The docking results (Fig. 2) demonstrated that the discovered inhibitors can fit well to the active site of SARS-CoV 3CL pro . Figure 3 shows the detailed binding information of DC060251 to SARS-CoV 3CL pro as a typical example. Moreover, by using DC060251 as a query structure to search MDL Drug Data Report China Natural Products Database (CNPD), several known drugs or preclinical compounds were also identified (Fig. 4) , whose structures share 90% similarity to that of DC060251. For example, compound A (3,3',3'',3'''-p-Xylene-α,α,α',α'-tetrayltetrakis(4hydroxy-2H-1-benzopyran-2-one)) from MDDR was a known HIV-1 protease inhibitor with IC 50 of 1.7 µM and a mean EC 50 of 11.5 µM in an XTT-based anti-HIV assay. 24 Compound B (Ethyl Biscoumacetate) from CMC was found in 1943 with anticoagulant effect, 25 and compound C (Gerberinol 1) from CNPD was the main component extracted from a kind of plant gerbera with many biological activities. 26 These results thus implied that compound DC060251 might be of great interest for further study.

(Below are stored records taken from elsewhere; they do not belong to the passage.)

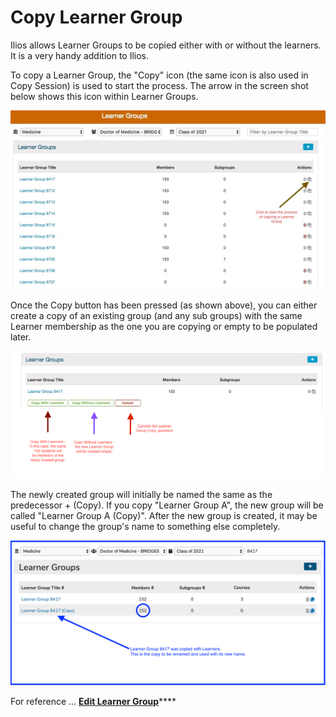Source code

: # Copy Learner Group

Ilios allows Learner Groups to be copied either with or without the learners. It is a very handy addition to Ilios.

To copy a Learner Group, the "Copy" icon \(the same icon is also used in Copy Session\) is used to start the process. The arrow in the screen shot below shows this icon within Learner Groups.

![](../.gitbook/assets/copy_lg_1.jpg)

Once the Copy button has been pressed \(as shown above\), you can either create a copy of an existing group \(and any sub groups\) with the same Learner membership as the one you are copying or empty to be populated later.

![](../.gitbook/assets/copy_lg_2.png)

The newly created group will initially be named the same as the predecessor + \(Copy\). If you copy "Learner Group A", the new group will be called "Learner Group A \(Copy\)". After the new group is created, it may be useful to change the group's name to something else completely.

![](../.gitbook/assets/lg_copy1.png)

For reference ... [**Edit Learner Group**](https://iliosproject.gitbook.io/ilios-user-guide/learner-groups/edit-group-properties#edit-group-attributes)\*\*\*\*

As a 2nd key process, SARS-CoV 3CL pro binder identification from the virtual screening results was based on SPR technology-based Biacore 3000 biosensor (Biacore AB). SPR technology has been widely used to investigate proteinmacromolecule 27, 28 and protein-small molecular compound 5, 7 interactions for its obvious advantages such as label-free, sensitive, real-time, noninvasive measurements, low sample consumption, and high throughput. Recently, this technology has also been applied in the discovery of inhibitors against varied enzymes, such as HIV-1 protease, 9 human cyclophilin A, 7 and human 5-lipoxygenase. 10 In our previous reports, we ever successfully used SPR technology for discovering SARS-CoV 3CL pro small molecular inhibitors 5 and performing SARS-CoV 3CL pro -related research. 13 In the current work, the SPR-based results showed that of the selected 256 compounds from the virtual screening, 52 compounds were identified as SARS-CoV 3CL pro binders. SPRbased technique has supplied a rapid approach in the discovery of SARS-CoV 3CL pro binder. However, it is noticed that in some cases some hits obtained by SPR assay are probably nonspecific binding molecules, which show no inhibitory activities. To solve this problem, the screened hits should be further tested by enzymatic inhibitory assays.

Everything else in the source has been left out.